REVIEW: Eminem, The Slim Shady LP (Aftermath/Interscope)
- Joe Silva
What can a white-boy from East Detroit operating behind a cartoonish facade do about making rap music fun again? A lot if he's assisted by Dr. Dre and a few consecutive weeks of high MTV rotation. Built upon a set of goofy storylines and a few catchy tracks, what da Comic and da Chronic have wrought here is a small triumph full of attitude and rap acumen.

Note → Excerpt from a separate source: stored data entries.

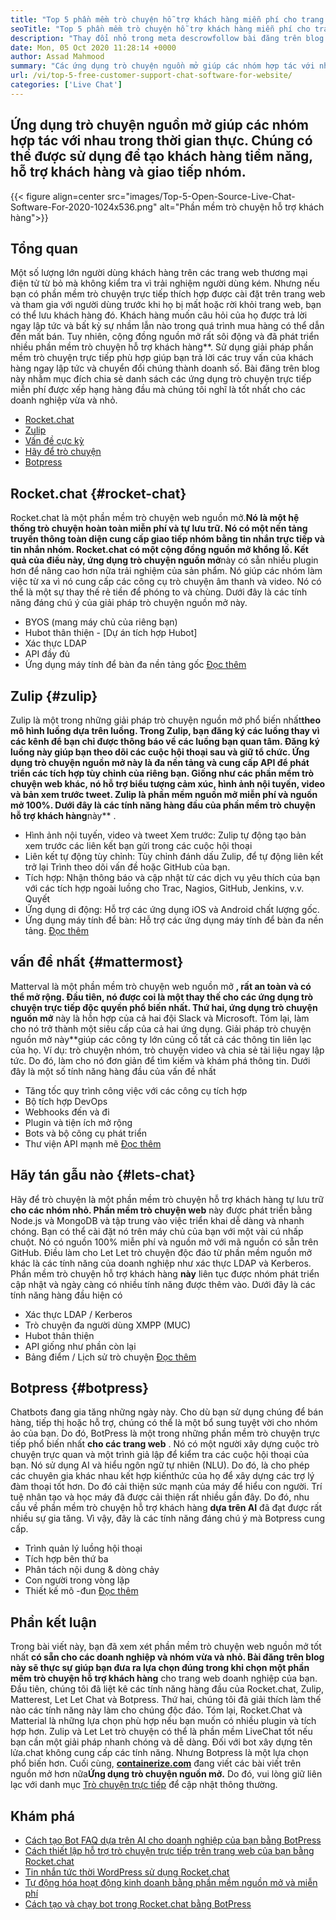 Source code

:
 ```yaml
---
title: "Top 5 phần mềm trò chuyện hỗ trợ khách hàng miễn phí cho trang web" 
seoTitle: "Top 5 phần mềm trò chuyện hỗ trợ khách hàng miễn phí cho trang web" 
description: "Thay đổi nhỏ trong meta descrowfollow bài đăng trên blog này để tìm hiểu về 5 phần mềm trò chuyện hỗ trợ khách hàng miễn phí hàng đầu. Những công cụ này tạo điều kiện cho đại diện dịch vụ khách hàng của bạn và thúc đẩy doanh số bán hàng." 
date: Mon, 05 Oct 2020 11:28:14 +0000
author: Assad Mahmood
summary: "Các ứng dụng trò chuyện nguồn mở giúp các nhóm hợp tác với nhau trong thời gian thực. Chúng có thể được sử dụng để tạo khách hàng tiềm năng, hỗ trợ khách hàng và giao tiếp nhóm." 
url: /vi/top-5-free-customer-support-chat-software-for-website/
categories: ['Live Chat']
---
```


## Ứng dụng trò chuyện nguồn mở giúp các nhóm hợp tác với nhau trong thời gian thực. Chúng có thể được sử dụng để tạo khách hàng tiềm năng, hỗ trợ khách hàng và giao tiếp nhóm.

{{< figure align=center src="images/Top-5-Open-Source-Live-Chat-Software-For-2020-1024x536.png" alt="Phần mềm trò chuyện hỗ trợ khách hàng">}}


## Tổng quan
Một số lượng lớn người dùng khách hàng trên các trang web thương mại điện tử từ bỏ mà không kiểm tra vì trải nghiệm người dùng kém. Nhưng nếu bạn có phần mềm trò chuyện trực tiếp thích hợp được cài đặt trên trang web và tham gia với người dùng trước khi họ bị mất hoặc rời khỏi trang web, bạn có thể lưu khách hàng đó. Khách hàng muốn câu hỏi của họ được trả lời ngay lập tức và bất kỳ sự nhầm lẫn nào trong quá trình mua hàng có thể dẫn đến mất bán. Tuy nhiên, cộng đồng nguồn mở rất sôi động và đã phát triển nhiều phần mềm trò chuyện hỗ trợ khách hàng**.
Sử dụng giải pháp phần mềm trò chuyện trực tiếp phù hợp giúp bạn trả lời các truy vấn của khách hàng ngay lập tức và chuyển đổi chúng thành doanh số. Bài đăng trên blog này nhằm mục đích chia sẻ danh sách các ứng dụng trò chuyện trực tiếp miễn phí được xếp hạng hàng đầu mà chúng tôi nghĩ là tốt nhất cho các doanh nghiệp vừa và nhỏ.
  * [Rocket.chat][1]
  * [Zulip][2]
  * [Vấn đề cực kỳ][3]
  * [Hãy để trò chuyện][4]
  * [Botpress][5]

## **Rocket.chat** {#rocket-chat}

Rocket.chat là một phần mềm trò chuyện web nguồn mở.**Nó là một hệ thống trò chuyện hoàn toàn miễn phí và tự lưu trữ. Nó có một nền tảng truyền thông toàn diện cung cấp giao tiếp nhóm bằng tin nhắn trực tiếp và tin nhắn nhóm.
Rocket.chat có một cộng đồng nguồn mở khổng lồ. Kết quả của điều này, ứng dụng trò chuyện nguồn mở**này có sẵn nhiều plugin hơn để nâng cao hơn nữa trải nghiệm của sản phẩm. Nó giúp các nhóm làm việc từ xa vì nó cung cấp các công cụ trò chuyện âm thanh và video. Nó có thể là một sự thay thế rẻ tiền để phóng to và chùng. Dưới đây là các tính năng đáng chú ý của giải pháp trò chuyện nguồn mở này.
  * BYOS (mang máy chủ của riêng bạn)
  * Hubot thân thiện - [Dự án tích hợp Hubot]
  * Xác thực LDAP
  * API đầy đủ
  * Ứng dụng máy tính để bàn đa nền tảng gốc
    [Đọc thêm][6]

## **Zulip** {#zulip}

Zulip là một trong những giải pháp trò chuyện nguồn mở phổ biến nhất**theo mô hình luồng dựa trên luồng. Trong Zulip, bạn đăng ký các luồng thay vì các kênh để bạn chỉ được thông báo về các luồng bạn quan tâm. Đăng ký luồng này giúp bạn theo dõi các cuộc hội thoại sau và giữ tổ chức.
Ứng dụng trò chuyện nguồn mở này **là đa nền tảng và cung cấp API để phát triển các tích hợp tùy chỉnh của riêng bạn. Giống như các phần mềm trò chuyện web khác**, nó hỗ trợ biểu tượng cảm xúc, hình ảnh nội tuyến, video và bản xem trước tweet. Zulip là phần mềm nguồn mở miễn phí và nguồn mở 100%. Dưới đây là các tính năng hàng đầu của phần mềm trò chuyện hỗ trợ khách hàng**này** .
  * Hình ảnh nội tuyến, video và tweet Xem trước: Zulip tự động tạo bản xem trước các liên kết bạn gửi trong các cuộc hội thoại
  * Liên kết tự động tùy chỉnh: Tùy chỉnh đánh dấu Zulip, để tự động liên kết trở lại Trình theo dõi vấn đề hoặc GitHub của bạn.
  * Tích hợp: Nhận thông báo và cập nhật từ các dịch vụ yêu thích của bạn với các tích hợp ngoài luồng cho Trac, Nagios, GitHub, Jenkins, v.v.
  Quyết
  * Ứng dụng di động: Hỗ trợ các ứng dụng iOS và Android chất lượng gốc.
  * Ứng dụng máy tính để bàn: Hỗ trợ các ứng dụng máy tính để bàn đa nền tảng.
    [Đọc thêm][7]

## **vấn đề nhất** {#mattermost}

Matterval là một phần mềm trò chuyện web nguồn mở **, rất an toàn và có thể mở rộng. Đầu tiên, nó được coi là một thay thế cho các ứng dụng trò chuyện trực tiếp độc quyền phổ biến nhất. Thứ hai, ứng dụng trò chuyện nguồn mở** này là hỗn hợp của cả hai đội Slack và Microsoft. Tóm lại, làm cho nó trở thành một siêu cấp của cả hai ứng dụng.
Giải pháp trò chuyện nguồn mở này**giúp các công ty lớn củng cố tất cả các thông tin liên lạc của họ. Ví dụ: trò chuyện nhóm, trò chuyện video và chia sẻ tài liệu ngay lập tức. Do đó, làm cho nó đơn giản để tìm kiếm và khám phá thông tin.
Dưới đây là một số tính năng hàng đầu của vấn đề nhất
  * Tăng tốc quy trình công việc với các công cụ tích hợp
  * Bộ tích hợp DevOps
  * Webhooks đến và đi
  * Plugin và tiện ích mở rộng
  * Bots và bộ công cụ phát triển
  * Thư viện API mạnh mẽ
    [Đọc thêm][8]

## **Hãy tán gẫu nào** {#lets-chat}

Hãy để trò chuyện là một phần mềm trò chuyện hỗ trợ khách hàng tự lưu trữ **cho các nhóm nhỏ. Phần mềm trò chuyện web** này được phát triển bằng Node.js và MongoDB và tập trung vào việc triển khai dễ dàng và nhanh chóng. Bạn có thể cài đặt nó trên máy chủ của bạn với một vài cú nhấp chuột. Nó có nguồn 100% miễn phí và nguồn mở với mã nguồn có sẵn trên GitHub.
Điều làm cho Let Let trò chuyện độc đáo từ phần mềm nguồn mở khác là các tính năng của doanh nghiệp như xác thực LDAP và Kerberos. Phần mềm trò chuyện hỗ trợ khách hàng **này** liên tục được nhóm phát triển cập nhật và ngày càng có nhiều tính năng được thêm vào. Dưới đây là các tính năng hàng đầu hiện có
  * Xác thực LDAP / Kerberos
  * Trò chuyện đa người dùng XMPP (MUC)
  * Hubot thân thiện
  * API giống như phần còn lại
  * Bảng điểm / Lịch sử trò chuyện
    [Đọc thêm][9]

## **Botpress** {#botpress}

Chatbots đang gia tăng những ngày này. Cho dù bạn sử dụng chúng để bán hàng, tiếp thị hoặc hỗ trợ, chúng có thể là một bổ sung tuyệt vời cho nhóm ảo của bạn.
Do đó, BotPress là một trong những phần mềm trò chuyện trực tiếp phổ biến nhất **cho các trang web** . Nó có một người xây dựng cuộc trò chuyện trực quan và một trình giả lập để kiểm tra các cuộc hội thoại của bạn. Nó sử dụng AI và hiểu ngôn ngữ tự nhiên (NLU). Do đó, là cho phép các chuyên gia khác nhau kết hợp kiến ​​thức của họ để xây dựng các trợ lý đàm thoại tốt hơn. Do đó cải thiện sức mạnh của máy để hiểu con người.
Trí tuệ nhân tạo và học máy đã được cải thiện rất nhiều gần đây. Do đó, nhu cầu về phần mềm trò chuyện hỗ trợ khách hàng **dựa trên AI** đã đạt được rất nhiều sự gia tăng. Vì vậy, đây là các tính năng đáng chú ý mà Botpress cung cấp.
  * Trình quản lý luồng hội thoại
  * Tích hợp bên thứ ba
  * Phân tách nội dung & dòng chảy
  * Con người trong vòng lặp
  * Thiết kế mô -đun
    [Đọc thêm][10]

## Phần kết luận
Trong bài viết này, bạn đã xem xét phần mềm trò chuyện web nguồn mở tốt nhất **có sẵn cho các doanh nghiệp và nhóm vừa và nhỏ. Bài đăng trên blog này sẽ thực sự giúp bạn đưa ra lựa chọn đúng trong khi chọn một phần mềm trò chuyện hỗ trợ khách hàng** cho trang web doanh nghiệp của bạn. Đầu tiên, chúng tôi đã liệt kê các tính năng hàng đầu của Rocket.chat, Zulip, Matterest, Let Let Chat và Botpress. Thứ hai, chúng tôi đã giải thích làm thế nào các tính năng này làm cho chúng độc đáo. Tóm lại, Rocket.Chat và Matterial là những lựa chọn phù hợp nếu bạn muốn có nhiều plugin và tích hợp hơn. Zulip và Let Let trò chuyện có thể là phần mềm LiveChat tốt nếu bạn cần một giải pháp nhanh chóng và dễ dàng. Đối với bot xây dựng tên lửa.chat không cung cấp các tính năng. Nhưng Botpress là một lựa chọn phổ biến hơn.
Cuối cùng, [ **containerize.com**][11] đang viết các bài viết trên nguồn mở hơn nữa**Ứng dụng trò chuyện nguồn mở.** Do đó, vui lòng giữ liên lạc với danh mục [Trò chuyện trực tiếp][12] để cập nhật thông thường.

## Khám phá
  * [Cách tạo Bot FAQ dựa trên AI cho doanh nghiệp của bạn bằng BotPress][13]
  * [Cách thiết lập hỗ trợ trò chuyện trực tiếp trên trang web của bạn bằng Rocket.chat][14]
  * [Tin nhắn tức thời WordPress sử dụng Rocket.chat][15]
  * [Tự động hóa hoạt động kinh doanh bằng phần mềm nguồn mở và miễn phí][16]
  * [Cách tạo và chạy bot trong Rocket.chat bằng BotPress][17]



[1]: #rocket-chat
[2]: #zulip
[3]: #mattermost
[4]: #lets-chat
[5]: #botpress
[6]: https://products.containerize.com/live-chat/rocketchat
[7]: https://products.containerize.com/live-chat/zulip
[8]: https://products.containerize.com/live-chat/mattermost
[9]: https://products.containerize.com/live-chat/lets-chat
[10]: https://products.containerize.com/live-chat/botpress
[11]: https://www.containerize.com/
[12]: https://products.containerize.com/live-chat/
[13]: https://blog.containerize.com/live-chat/how-to-create-an-ai-based-faq-bot-for-your-business-using-botpress/
[14]: https://blog.containerize.com/live-chat/how-to-setup-live-chat-software-on-website-rocket-chat/
[15]: https://blog.containerize.com/blogging/instantly-communicate-with-customers-using-wordpress-and-rocket-chat/
[16]: https://blog.containerize.com/blogging/automate-business-operations-using-open-source-software/
[17]: https://blog.containerize.com/live-chat/how-to-create-and-run-a-bot-in-rocket-chat-using-botpress/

As freestylin' as he wants to be, and as good-humored as the Digital Underground used to be, Marshall Mathers a.k.a. Eminem makes a semi-pop occasion out of his second LP. The uncensored version of the hit "My Name Is" tells most of the tale: Long ostracized and bullied for his lack of color, he ran a tough minimum-wage race to be heard by his urban peers. Now he can poke fun at Mr. N.W.A. himself as he tells tales of his rise to notoriety.
And if nothing else on the LP turns out to be as catchy as the single, the accounts of his surviving junior high ("Brain Damage"), taking his daughter along for her mother's final ride in the trunk ("'97 Bonnie & Clyde") and accidentally helping an alterna-chick O.D. on mushrooms are enough to keep your interest afloat for the duration. He ridicules the gangsta-by-numbers posture of the kids who insist on adapting their life to the records they spin ("Role Model"), but simultaneously takes the piss out of the parental advisory by recording one of his own.
With twenty tracks of four letter reprisal for those who've long dissed his efforts, this rapper isn't worried now about who or how he offends. Because for the moment, Eminem or Slim Shady or Marshall Mathers may be laughing the loudest. He's currently en route to a city near you.